Netgate Discussion Forum
    • Categories
    • Recent
    • Tags
    • Popular
    • Users
    • Search
    • Register
    • Login

    Voucher Length

    Scheduled Pinned Locked Moved Captive Portal
    44 Posts 18 Posters 51.5k Views
    Loading More Posts
    • Oldest to Newest
    • Newest to Oldest
    • Most Votes
    Reply
    • Reply as topic
    Log in to reply
    This topic has been deleted. Only users with topic management privileges can see it.
    • D
      dirkche
      last edited by

      Aaaaah i see

      reads the previously generated private key and writes a matching public key into the file key.public.  So use the shell command cat (or more) to display the contents of the appropriate key file, copy the contents of the key file into the paste buffer then paste it into the appropriate field in the voucher configuration page.

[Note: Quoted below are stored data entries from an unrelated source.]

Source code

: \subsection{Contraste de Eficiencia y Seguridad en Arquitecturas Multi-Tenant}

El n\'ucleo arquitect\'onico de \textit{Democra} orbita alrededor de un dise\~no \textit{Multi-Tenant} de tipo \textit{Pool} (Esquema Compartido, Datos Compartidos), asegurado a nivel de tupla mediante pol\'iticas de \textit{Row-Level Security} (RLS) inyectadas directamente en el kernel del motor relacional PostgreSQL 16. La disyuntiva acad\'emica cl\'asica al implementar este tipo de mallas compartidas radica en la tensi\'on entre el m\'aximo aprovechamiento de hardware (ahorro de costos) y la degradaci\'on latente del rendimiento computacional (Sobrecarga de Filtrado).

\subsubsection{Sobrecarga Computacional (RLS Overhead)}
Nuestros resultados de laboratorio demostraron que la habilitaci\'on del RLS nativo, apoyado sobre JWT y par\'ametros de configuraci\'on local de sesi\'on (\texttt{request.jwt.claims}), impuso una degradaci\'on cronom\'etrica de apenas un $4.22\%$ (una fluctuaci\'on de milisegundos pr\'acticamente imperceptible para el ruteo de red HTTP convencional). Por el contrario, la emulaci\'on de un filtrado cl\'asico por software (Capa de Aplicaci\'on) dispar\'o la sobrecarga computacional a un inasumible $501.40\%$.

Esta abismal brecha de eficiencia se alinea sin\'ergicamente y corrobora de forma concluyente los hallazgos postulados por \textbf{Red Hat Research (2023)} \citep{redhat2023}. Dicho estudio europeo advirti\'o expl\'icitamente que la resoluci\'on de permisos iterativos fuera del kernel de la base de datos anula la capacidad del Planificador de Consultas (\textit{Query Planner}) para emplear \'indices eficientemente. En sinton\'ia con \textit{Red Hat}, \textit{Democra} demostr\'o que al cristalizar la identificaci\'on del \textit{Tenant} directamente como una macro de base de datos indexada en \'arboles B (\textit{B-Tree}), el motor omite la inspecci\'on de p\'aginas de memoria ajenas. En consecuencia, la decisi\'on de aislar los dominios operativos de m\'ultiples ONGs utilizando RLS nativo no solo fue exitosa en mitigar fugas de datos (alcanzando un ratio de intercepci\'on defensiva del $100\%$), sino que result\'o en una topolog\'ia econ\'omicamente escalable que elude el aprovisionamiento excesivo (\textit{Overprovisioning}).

      Copy and paste is recommended here so avoid making errors in manually copying the key to the voucher configuration page.

      I missed this step :-/

      EDIT: I think the problem is, that my command shell will not properly work
      executing openssl genrsa 31 > key.private will just write this:
      $ openssl genrsa 31 > key.private

      2#EDIT:
      ok cat key.private shows a key but cat key.public not after 1min cat key.private also dont works.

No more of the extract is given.